Suu Minazuki, Gou-Dere Sora Nagihara, Vol. 3 (12/16)

Suu Minazuki, Gou-Dere Sora Nagihara, Vol. 4 (12/18)

Ian Frazier, Family (12/18)

Richard Sala, Violenzia And Other Deadly Amusements (12/21)

Richard Sala is a quirky, idiosyncratic maker of comics -- he works in the general territory that's also been home to Gahan Wilson and Charles Gorey and Charles Addams, full of horror-movie monsters, secret societies, sudden violence, and lurking dread. Sala doesn't aim to be as funny as often as those other cartoonists; his work is closest to Addams's longer stories, though Sala generally aims at a bit more verisimilitude than Addams, with stories that the reader is meant to take seriously and threats that aren't just fodder for mordant jokes.

Violenzia collects four stories from Sala -- it's bookended by two sequences about the title character, a nearly-silent gun-wielding force of vengeance with punky pink hair that always falls carefully over one eye. In between are a very Addams-esque abecedary called "Malevolent Reveries," with an alliterative page of various shivery things for each letter of the alphabet, and "Forgotten," a meditation in duotone, following the stream of consciousness of one young man as he wanders through an eerie landscape and avoids remembering unpleasant truths.

So this isn't a major work, but it's a nice big slice of Sala for those of us who like that sort of thing.

Jeff Lemire and Dustin Nguyen, Descender, Vol. 1: Tin Stars (12/22)

Matt Fraction and Howard Chaykin, Satellite Sam, Vol. 3 (12/23)

If I'd known this was a limited series, I would have saved it all to read at once. (And maybe paid more attention while doing so!) Surprisingly -- to me, at least -- this third volume finishes up its story set in the world of early TV, full of live shows with bad actors and utter hams, scheming political and network types, inventive geniuses passing as white, and a Bob Crane-esque secret collection of amateur pornography that could destroy at least one career.

(Confused? Perhaps my reviews of volumes one and two will help. But perhaps not.)
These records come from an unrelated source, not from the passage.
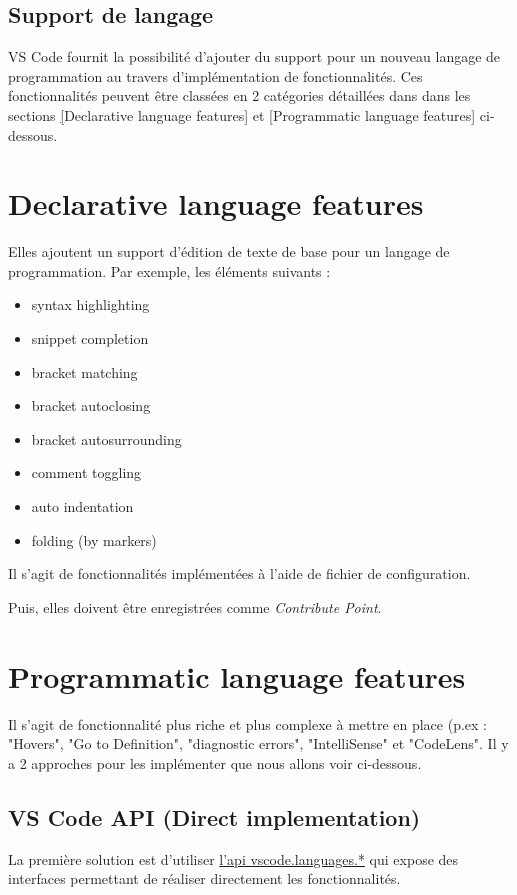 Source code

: \documentclass[
    iict, %
    il, %
]{heig-tb}
\begin{document}
\subsection{Support de langage}
VS Code fournit la possibilité d'ajouter du support pour un nouveau langage de programmation au travers d'implémentation de fonctionnalités. Ces fonctionnalités peuvent être classées en 2 catégories détaillées
dans dans les sections \hyperref[Declarative language features][Declarative language features] et \hyperref[Programmatic language features][Programmatic language features] ci-dessous.

\section{Declarative language features}\label{Declarative language features}
Elles ajoutent un support d'édition de texte de base pour un langage de programmation.
Par exemple, les éléments suivants :

\begin{itemize}
    \item syntax highlighting
    \item snippet completion
    \item bracket matching
    \item bracket autoclosing
    \item bracket autosurrounding
    \item comment toggling
    \item auto indentation
    \item folding (by markers)
\end{itemize}

Il s'agit de fonctionnalités implémentées à l'aide de fichier de configuration.

Puis, elles doivent être enregistrées comme \emph{Contribute Point}.

\section{Programmatic language features}\label{Programmatic language features}
Il s'agit de fonctionnalité plus riche et plus complexe à mettre en place (p.ex : "Hovers", "Go to Definition", "diagnostic errors", "IntelliSense" \space et "CodeLens".
Il y a 2 approches pour les implémenter que nous allons voir ci-dessous.

\subsection{VS Code API (Direct implementation)}
La première solution est d'utiliser \href{https://code.visualstudio.com/api/references/vscode-api#languages}{l'api vscode.languages.*} qui expose des interfaces
permettant de réaliser directement les fonctionnalités.
\end{document}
It does all wrap up here, more or less neatly, and it's paced in such a way that I assume this was the plan all along. (So this is just another case of me not paying attention to the right things.) I'm more familiar with Chaykin's work than Fraction's -- I've had an additional thirty years to become familiar with Chaykin, so that certainly helps -- but I can say that Fraction gives us a somewhat happier, sunnier resolution than I would have expected from pure Chaykin. Otherwise, anything I can say here would be spoilers, and we know how much the Internet detests spoilers.

Thomas Lynch, The Undertaking (12/23)



Links for most or all of the above should pop up over the next few days; as I write this, I've finished all but two of them. (And two books from much earlier in the year.) I won't make any promises or predictions for 2016, but it's here now -- I hope you deal with it as well as you can, and that it brings you as much joy as you can stand.